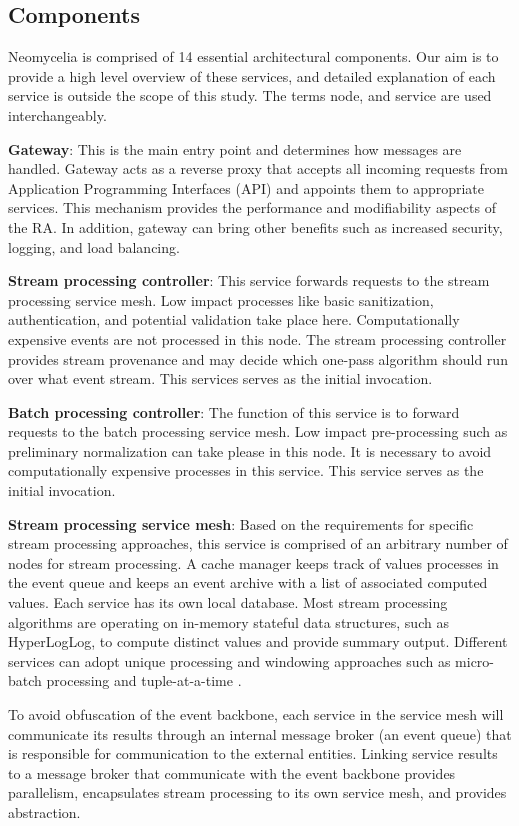 \documentclass[10pt, conference]{IEEEtran}
\begin{document}
\subsection{Components}

Neomycelia is comprised of 14 essential architectural components. Our aim is to provide a high level overview of these services, and detailed explanation of each service is outside the scope of this study. The terms node, and service are used interchangeably.

\textbf{Gateway}: This is the main entry point and determines how messages are handled. Gateway acts as a reverse proxy that accepts all incoming requests from Application Programming Interfaces (API) and appoints them to appropriate services. This mechanism provides the performance and modifiability aspects of the RA. In addition, gateway can bring other benefits such as increased security, logging, and load balancing.

\textbf{Stream processing controller}: This service forwards requests to the stream processing service mesh. Low impact processes like basic sanitization, authentication, and potential validation take place here. Computationally expensive events are not processed in this node. The stream processing controller provides stream provenance and may decide which one-pass algorithm should run over what event stream. This services serves as the initial invocation.

\textbf{Batch processing controller}: The function of this service is to forward requests to the batch processing service mesh. Low impact pre-processing such as preliminary normalization can take please in this node. It is necessary to avoid computationally expensive processes in this service. This service serves as the initial invocation.

\textbf{Stream processing service mesh}: Based on the requirements for specific stream processing approaches, this service is comprised of an arbitrary number of nodes for stream processing. A cache manager keeps track of values processes in the event queue and keeps an event archive with a list of associated computed values. Each service has its own local database. Most stream processing algorithms are operating on in-memory stateful data structures, such as HyperLogLog, to compute distinct values and provide summary output. Different services can adopt unique processing and windowing approaches such as micro-batch processing and tuple-at-a-time \cite{Sahal}.

To avoid obfuscation of the event backbone, each service in the service mesh will communicate its results through an internal message broker (an event queue) that is responsible for communication to the external entities. Linking service results to a message broker that communicate with the event backbone provides parallelism, encapsulates stream processing to its own service mesh, and provides abstraction.
\end{document}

+ + + + +

Exercise instructions:
Your answer is all of the records restated word for word, pictures excluded.

Solution to this problem:
 \documentclass[10pt, conference]{IEEEtran}
\begin{document}
\subsection{Components}

Neomycelia is comprised of 14 essential architectural components. Our aim is to provide a high level overview of these services, and detailed explanation of each service is outside the scope of this study. The terms node, and service are used interchangeably.

\textbf{Gateway}: This is the main entry point and determines how messages are handled. Gateway acts as a reverse proxy that accepts all incoming requests from Application Programming Interfaces (API) and appoints them to appropriate services. This mechanism provides the performance and modifiability aspects of the RA. In addition, gateway can bring other benefits such as increased security, logging, and load balancing.

\textbf{Stream processing controller}: This service forwards requests to the stream processing service mesh. Low impact processes like basic sanitization, authentication, and potential validation take place here. Computationally expensive events are not processed in this node. The stream processing controller provides stream provenance and may decide which one-pass algorithm should run over what event stream. This services serves as the initial invocation.

\textbf{Batch processing controller}: The function of this service is to forward requests to the batch processing service mesh. Low impact pre-processing such as preliminary normalization can take please in this node. It is necessary to avoid computationally expensive processes in this service. This service serves as the initial invocation.

\textbf{Stream processing service mesh}: Based on the requirements for specific stream processing approaches, this service is comprised of an arbitrary number of nodes for stream processing. A cache manager keeps track of values processes in the event queue and keeps an event archive with a list of associated computed values. Each service has its own local database. Most stream processing algorithms are operating on in-memory stateful data structures, such as HyperLogLog, to compute distinct values and provide summary output. Different services can adopt unique processing and windowing approaches such as micro-batch processing and tuple-at-a-time \cite{Sahal}.

To avoid obfuscation of the event backbone, each service in the service mesh will communicate its results through an internal message broker (an event queue) that is responsible for communication to the external entities. Linking service results to a message broker that communicate with the event backbone provides parallelism, encapsulates stream processing to its own service mesh, and provides abstraction.
\end{document}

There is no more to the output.